August Commentary

Good day,

Most of the market’s action during August was a result of the ongoing U.S.- China trade war along with reaction to President Trump’s angry tweets. The tweets ordered all U.S. companies to move out of China, while another scolded Fed chair Jerome Powell for not giving clearer guidance on the pace of interest rate cuts. For the month, the TSX gained 0.22% while the S&P 500 (CAD) fell 0.92%. Bonds rallied hard on news relating to the dispute too, with the Canadian Universe Bond Index gaining 2.05% in August; the Government of Canada 10-Year bond now pays a measly 1.16%.


Frictions between the world’s top two economies intensified on August 1st when Trump announced he was putting a 10% tariff on the remaining $300 billion of Chinese products coming into the U.S. This caused the S&P 500 to drop roughly 6% over 3 sessions after the announcement. (Canada’s main stock index fell too but much less than its U.S. counterpart, dropping only around 3%.) Not to be outdone, on August 23rd, China announced retaliatory tariffs of 5% – 10% on $75 billion American exports which caused the S&P 500 Index to fall 2% within a few hours. However, the following week both parties put out conciliatory messages, with China stressing for a calm attitude towards the dispute, which drove stock markets higher globally. Adding to this was the decline in the 30-year U.S. Treasury yield to below that of the S&P 500 dividend yield, making equities relatively more attractive from an income perspective. The end result was a choppy month with big moves both up and down (with quite a few days closing above or below 1% as indicated below). Until the dispute ultimately gets resolved, we should expect the markets to grind higher when there is no news and see bigger drops on bad news.

Fixed Income

The bond market continues to rally with longer-term interest rates moving lower as investors flocked to safer assets partially due to fears of a global economic slowdown. In the U.S., this caused the most closely followed part of the bond market to invert (meaning the rate on 2-year bonds is now higher than that of 10-year bonds).

Looking Ahead

While the bond market has done very well year-to-date (imagine you own a GIC at 2% and rates drop down to 1%, that 2% GIC now pays twice the interest of the 1% GIC, so it becomes more valuable), continuing to bet rates will go lower is not a great risk / reward play. As such, over the upcoming months, we plan on increasing our allocation to alternative asset classes including adding a real estate pool employing the “value add” approach I wrote about in previous commentaries.  This strategy increases property market value, but the real estate sector should also benefit from lower interest rates.  Focusing on private real estate rather than publicly traded real estate investment trusts further reduces portfolio volatility which we believe is paramount given that equity markets seem to react more to Trump’s tweets than to corporate fundamentals.


Daniel Popescu CFP, CIM, FMA, FCSI

President & CEO


“I have prepared this commentary to give you my thoughts on various investment alternatives and considerations which may be relevant to your portfolio.
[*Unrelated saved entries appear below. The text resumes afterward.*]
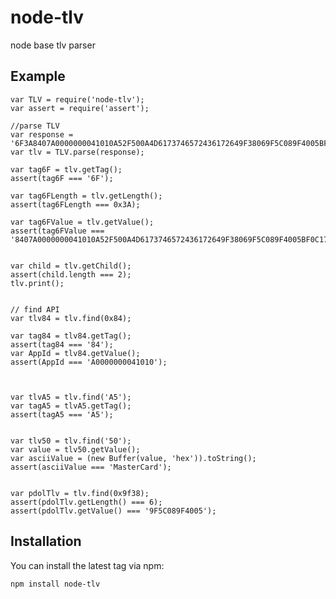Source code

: # node-tlv

node base tlv parser


## Example

	var TLV = require('node-tlv');
	var assert = require('assert');

	//parse TLV
	var response = '6F3A8407A0000000041010A52F500A4D6173746572436172649F38069F5C089F4005BF0C179F5E095413339000001513019F5D030101009F4D020B0A';
	var tlv = TLV.parse(response);

	var tag6F = tlv.getTag();
	assert(tag6F === '6F');

	var tag6FLength = tlv.getLength();
	assert(tag6FLength === 0x3A);

	var tag6FValue = tlv.getValue();
	assert(tag6FValue === '8407A0000000041010A52F500A4D6173746572436172649F38069F5C089F4005BF0C179F5E095413339000001513019F5D030101009F4D020B0A');


	var child = tlv.getChild();
	assert(child.length === 2);
	tlv.print();


	// find API
	var tlv84 = tlv.find(0x84);

	var tag84 = tlv84.getTag();
	assert(tag84 === '84');
	var AppId = tlv84.getValue();
	assert(AppId === 'A0000000041010');



	var tlvA5 = tlv.find('A5');
	var tagA5 = tlvA5.getTag();
	assert(tagA5 === 'A5');


	var tlv50 = tlv.find('50');
	var value = tlv50.getValue();
	var asciiValue = (new Buffer(value, 'hex')).toString();
	assert(asciiValue === 'MasterCard');


	var pdolTlv = tlv.find(0x9f38);
	assert(pdolTlv.getLength() === 6);
	assert(pdolTlv.getValue() === '9F5C089F4005');


## Installation

You can install the latest tag via npm:

	npm install node-tlv
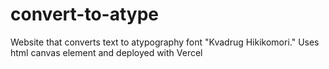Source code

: # convert-to-atype
Website that converts text to atypography font "Kvadrug Hikikomori." Uses html canvas element and deployed with Vercel
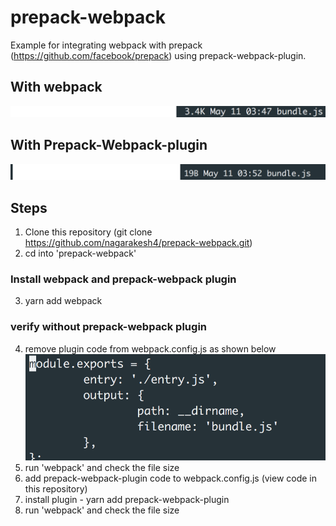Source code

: # prepack-webpack

Example for integrating webpack with prepack (https://github.com/facebook/prepack) using prepack-webpack-plugin.

## With webpack
![bundle.js takes 3.4 kb](https://github.com/nagarakesh4/prepack-webpack/blob/master/withoutRemovingCompiletime.png)

## With Prepack-Webpack-plugin
![bundle.js takes 19 b](https://github.com/nagarakesh4/prepack-webpack/blob/master/withRemovingCompiletime.png)

## Steps
1. Clone this repository (git clone <https://github.com/nagarakesh4/prepack-webpack.git>)
2. cd into 'prepack-webpack'
### Install webpack and prepack-webpack plugin
3. yarn add webpack

### verify without prepack-webpack plugin
4. remove plugin code from webpack.config.js as shown below
![webpack.config.js without prepack-webpack plugin](https://github.com/nagarakesh4/prepack-webpack/blob/master/webpack-config-without-prepack-plugin.png)
5. run 'webpack' and check the file size
6. add prepack-webpack-plugin code to webpack.config.js (view code in this repository)
7. install plugin - yarn add prepack-webpack-plugin
8. run 'webpack' and check the file size

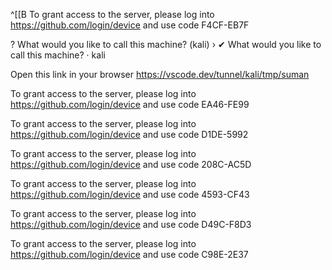 

^[[B
To grant access to the server, please log into https://github.com/login/device and use code F4CF-EB7F

? What would you like to call this machine? (kali) › ✔ What would you like to call this machine? · kali

Open this link in your browser https://vscode.dev/tunnel/kali/tmp/suman

To grant access to the server, please log into https://github.com/login/device and use code EA46-FE99

To grant access to the server, please log into https://github.com/login/device and use code D1DE-5992

To grant access to the server, please log into https://github.com/login/device and use code 208C-AC5D

To grant access to the server, please log into https://github.com/login/device and use code 4593-CF43

To grant access to the server, please log into https://github.com/login/device and use code D49C-F8D3

To grant access to the server, please log into https://github.com/login/device and use code C98E-2E37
This commentary reflects my opinions alone and may not reflect the views of Harbourfront Wealth Management. In expressing these opinions, I bring my best judgment and professional experience from the perspective of someone who surveys a broad range of investments. Therefore, this report should be viewed as a reflection of my informed opinions rather than analyses produced by Harbourfront Wealth Management Inc.”